The Fig. 3 shows that Hill Climbing Random Restart and Tabu List algorithms converge and find the same minimum RAE, RMSE or MAE error on the search grid that satisfies the requirements of the problem. However, when comparing the two algorithms we note that Tabu List converges with less iterations than those spent by Hill Climbing Random Restart.
For Fig. 3a it shows in the blue line curves that Tabu List spends approximately 50% less iterations than those spent by Hill Climbing Random Restart shown with red lines. Figure 3b, c and d show that each optimization algorithm finds in each application area the same minimum errors (RMSE and MAE) independently. A minimum RMSE of 1891 and 3,385 is found for the prediction model of the compressive strength of concrete and of the energy output from a power plant respectively.
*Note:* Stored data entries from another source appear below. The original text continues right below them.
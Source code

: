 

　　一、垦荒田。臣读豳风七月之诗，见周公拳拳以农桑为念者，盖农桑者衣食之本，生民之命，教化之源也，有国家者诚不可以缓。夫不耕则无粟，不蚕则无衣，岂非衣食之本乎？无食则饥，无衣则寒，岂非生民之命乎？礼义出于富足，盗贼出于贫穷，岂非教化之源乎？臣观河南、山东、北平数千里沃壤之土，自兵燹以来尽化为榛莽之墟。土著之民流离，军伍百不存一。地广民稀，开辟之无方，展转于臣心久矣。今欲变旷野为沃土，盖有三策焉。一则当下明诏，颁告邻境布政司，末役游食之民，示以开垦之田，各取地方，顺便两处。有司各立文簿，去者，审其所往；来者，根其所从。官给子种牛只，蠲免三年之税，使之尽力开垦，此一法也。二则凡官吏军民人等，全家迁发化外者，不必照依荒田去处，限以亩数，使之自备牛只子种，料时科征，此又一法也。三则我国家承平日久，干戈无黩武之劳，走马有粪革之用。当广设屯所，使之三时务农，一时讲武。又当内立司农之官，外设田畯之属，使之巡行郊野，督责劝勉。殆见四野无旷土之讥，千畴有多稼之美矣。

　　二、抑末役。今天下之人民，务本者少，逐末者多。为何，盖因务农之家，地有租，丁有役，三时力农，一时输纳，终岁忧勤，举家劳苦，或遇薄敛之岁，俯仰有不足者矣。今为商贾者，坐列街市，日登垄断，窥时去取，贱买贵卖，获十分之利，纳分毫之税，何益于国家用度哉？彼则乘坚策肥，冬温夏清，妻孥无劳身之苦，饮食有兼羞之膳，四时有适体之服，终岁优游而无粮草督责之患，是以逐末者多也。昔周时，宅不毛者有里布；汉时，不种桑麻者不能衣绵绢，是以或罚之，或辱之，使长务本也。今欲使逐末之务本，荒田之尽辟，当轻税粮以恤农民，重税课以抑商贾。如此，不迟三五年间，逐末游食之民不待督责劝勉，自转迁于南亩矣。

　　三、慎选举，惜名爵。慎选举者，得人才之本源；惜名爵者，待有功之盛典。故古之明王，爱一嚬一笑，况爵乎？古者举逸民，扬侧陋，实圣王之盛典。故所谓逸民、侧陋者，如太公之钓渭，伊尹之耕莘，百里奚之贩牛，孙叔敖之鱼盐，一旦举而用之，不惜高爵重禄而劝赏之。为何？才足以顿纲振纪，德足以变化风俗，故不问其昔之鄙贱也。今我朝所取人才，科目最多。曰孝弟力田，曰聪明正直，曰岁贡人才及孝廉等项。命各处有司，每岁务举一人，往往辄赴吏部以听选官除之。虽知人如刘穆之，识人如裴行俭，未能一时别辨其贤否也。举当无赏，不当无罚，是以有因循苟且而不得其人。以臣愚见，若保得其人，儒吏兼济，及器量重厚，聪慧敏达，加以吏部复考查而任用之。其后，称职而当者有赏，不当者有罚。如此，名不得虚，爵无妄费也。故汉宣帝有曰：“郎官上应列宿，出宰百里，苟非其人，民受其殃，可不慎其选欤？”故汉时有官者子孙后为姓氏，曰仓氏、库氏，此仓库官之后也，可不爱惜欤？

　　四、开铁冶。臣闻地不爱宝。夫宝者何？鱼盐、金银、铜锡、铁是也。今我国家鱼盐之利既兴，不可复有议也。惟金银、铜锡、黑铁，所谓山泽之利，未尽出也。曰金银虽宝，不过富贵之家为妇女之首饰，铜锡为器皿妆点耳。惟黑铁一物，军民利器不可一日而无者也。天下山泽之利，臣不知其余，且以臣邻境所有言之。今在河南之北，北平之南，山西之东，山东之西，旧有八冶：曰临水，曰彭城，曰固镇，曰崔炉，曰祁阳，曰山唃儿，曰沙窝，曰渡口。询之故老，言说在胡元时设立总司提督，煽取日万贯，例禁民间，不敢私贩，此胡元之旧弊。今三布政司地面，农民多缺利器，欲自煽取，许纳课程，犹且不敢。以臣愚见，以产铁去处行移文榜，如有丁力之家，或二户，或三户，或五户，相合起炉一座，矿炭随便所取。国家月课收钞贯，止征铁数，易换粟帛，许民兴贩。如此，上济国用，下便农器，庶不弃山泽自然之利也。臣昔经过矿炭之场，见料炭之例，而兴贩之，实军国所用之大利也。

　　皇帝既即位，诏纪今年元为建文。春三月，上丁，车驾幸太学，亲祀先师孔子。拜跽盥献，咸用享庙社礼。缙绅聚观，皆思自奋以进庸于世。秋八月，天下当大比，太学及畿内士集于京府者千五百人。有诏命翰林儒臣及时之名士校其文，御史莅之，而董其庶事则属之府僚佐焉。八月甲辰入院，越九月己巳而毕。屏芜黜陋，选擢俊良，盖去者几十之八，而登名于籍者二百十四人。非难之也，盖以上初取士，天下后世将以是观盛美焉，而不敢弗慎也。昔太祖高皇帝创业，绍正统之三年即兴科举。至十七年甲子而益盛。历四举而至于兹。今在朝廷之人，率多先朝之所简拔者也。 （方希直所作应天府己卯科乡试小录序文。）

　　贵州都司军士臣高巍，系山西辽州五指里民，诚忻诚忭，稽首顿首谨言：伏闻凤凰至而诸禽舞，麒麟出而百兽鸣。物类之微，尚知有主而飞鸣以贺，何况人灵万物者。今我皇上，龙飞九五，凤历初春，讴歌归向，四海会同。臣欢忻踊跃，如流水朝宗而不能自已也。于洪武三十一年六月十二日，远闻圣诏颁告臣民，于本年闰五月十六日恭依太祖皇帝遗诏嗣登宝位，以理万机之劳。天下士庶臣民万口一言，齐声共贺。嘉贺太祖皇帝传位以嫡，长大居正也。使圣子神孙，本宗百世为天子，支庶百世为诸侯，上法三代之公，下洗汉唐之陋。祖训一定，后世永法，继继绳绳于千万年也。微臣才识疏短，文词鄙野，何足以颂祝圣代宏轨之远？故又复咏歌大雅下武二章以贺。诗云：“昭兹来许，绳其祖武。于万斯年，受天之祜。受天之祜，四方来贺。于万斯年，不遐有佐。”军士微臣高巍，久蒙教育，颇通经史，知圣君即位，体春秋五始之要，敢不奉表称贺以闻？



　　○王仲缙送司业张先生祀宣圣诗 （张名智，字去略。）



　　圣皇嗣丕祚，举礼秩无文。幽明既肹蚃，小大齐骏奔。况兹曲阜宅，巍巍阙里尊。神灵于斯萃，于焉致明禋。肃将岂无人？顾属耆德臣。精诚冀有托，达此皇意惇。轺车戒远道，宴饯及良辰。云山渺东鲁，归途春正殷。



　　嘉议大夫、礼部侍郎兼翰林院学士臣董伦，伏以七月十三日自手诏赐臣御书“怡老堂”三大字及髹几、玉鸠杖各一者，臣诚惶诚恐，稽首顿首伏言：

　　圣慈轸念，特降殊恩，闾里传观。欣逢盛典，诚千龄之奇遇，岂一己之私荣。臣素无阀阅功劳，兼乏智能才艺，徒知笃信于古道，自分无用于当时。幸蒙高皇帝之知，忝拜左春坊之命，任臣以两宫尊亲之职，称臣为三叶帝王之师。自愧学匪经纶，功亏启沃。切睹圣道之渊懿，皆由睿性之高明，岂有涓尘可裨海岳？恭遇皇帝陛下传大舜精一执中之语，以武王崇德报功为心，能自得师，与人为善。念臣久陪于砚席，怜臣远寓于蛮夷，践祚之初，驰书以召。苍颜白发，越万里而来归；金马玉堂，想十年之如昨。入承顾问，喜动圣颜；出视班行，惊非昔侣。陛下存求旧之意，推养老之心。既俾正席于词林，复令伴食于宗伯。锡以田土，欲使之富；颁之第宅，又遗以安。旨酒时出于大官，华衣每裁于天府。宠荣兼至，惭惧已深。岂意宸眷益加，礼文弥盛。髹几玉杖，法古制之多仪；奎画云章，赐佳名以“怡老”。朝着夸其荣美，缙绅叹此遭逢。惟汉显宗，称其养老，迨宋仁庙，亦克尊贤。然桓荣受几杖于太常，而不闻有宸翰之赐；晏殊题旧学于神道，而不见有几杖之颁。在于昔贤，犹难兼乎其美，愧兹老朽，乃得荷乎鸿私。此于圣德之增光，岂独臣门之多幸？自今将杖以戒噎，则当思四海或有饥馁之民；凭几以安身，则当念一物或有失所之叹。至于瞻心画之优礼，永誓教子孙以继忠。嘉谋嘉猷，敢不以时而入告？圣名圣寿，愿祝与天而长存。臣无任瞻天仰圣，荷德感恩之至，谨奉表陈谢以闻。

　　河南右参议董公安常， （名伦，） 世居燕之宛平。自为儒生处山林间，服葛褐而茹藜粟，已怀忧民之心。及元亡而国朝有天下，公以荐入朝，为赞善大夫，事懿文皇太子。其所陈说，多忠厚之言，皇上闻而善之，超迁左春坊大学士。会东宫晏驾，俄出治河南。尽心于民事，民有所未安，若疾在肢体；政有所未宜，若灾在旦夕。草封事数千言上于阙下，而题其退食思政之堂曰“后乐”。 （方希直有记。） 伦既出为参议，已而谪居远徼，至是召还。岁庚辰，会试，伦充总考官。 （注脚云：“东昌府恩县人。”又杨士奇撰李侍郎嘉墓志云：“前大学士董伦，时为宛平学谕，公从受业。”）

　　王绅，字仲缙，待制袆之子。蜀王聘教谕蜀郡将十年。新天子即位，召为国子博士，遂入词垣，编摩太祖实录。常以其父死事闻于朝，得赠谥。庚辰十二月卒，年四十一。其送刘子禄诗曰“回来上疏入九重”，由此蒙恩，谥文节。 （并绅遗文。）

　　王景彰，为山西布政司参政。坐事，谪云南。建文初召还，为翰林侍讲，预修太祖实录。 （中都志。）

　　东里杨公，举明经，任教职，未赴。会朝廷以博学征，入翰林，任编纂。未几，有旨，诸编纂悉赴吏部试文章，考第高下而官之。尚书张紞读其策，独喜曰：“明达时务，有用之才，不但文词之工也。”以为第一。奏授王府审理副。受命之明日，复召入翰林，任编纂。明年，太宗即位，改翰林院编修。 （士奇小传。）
A minimum MAE of 0.2395 is found for the prediction model of wine quality.
In Fig. 4, the Y axis represents the number of neurons in layer 1, the X axis represents the number of neurons in layer 2, the Z axis is the value of the metric. The highlighted point in each figure are the maximum or minimum found by the optimization algorithms. The color scale shows in blue tones magnitudes close to zero and in red tones large magnitudes indicated by the scale next to the color map. In the case of the % RAE, RMSE and MAE metrics, where a value close to zero is desired, the blue areas provide good architectures, on the contrary, for the R and R2 metrics, where a large value (close to 1) is desired, red areas provide good architectures.
In the case of RW exploration algorithm, the color maps in Fig. 4a and b indicate that an optimal structure is found when there are 19 neurons in layer 1 and 19 neurons in layer 2. At this point, [19:19], the %RAE is a minimum of 2.550%. The R is a maximum of 0.9957 when the structure is [16:10], that is, 16 neurons in layer 1 and 10 neurons in layer 2. However, the structure [19:19] is selected because for this structure, %RAE is higher than the other one and the difference between both R’s is close to zero.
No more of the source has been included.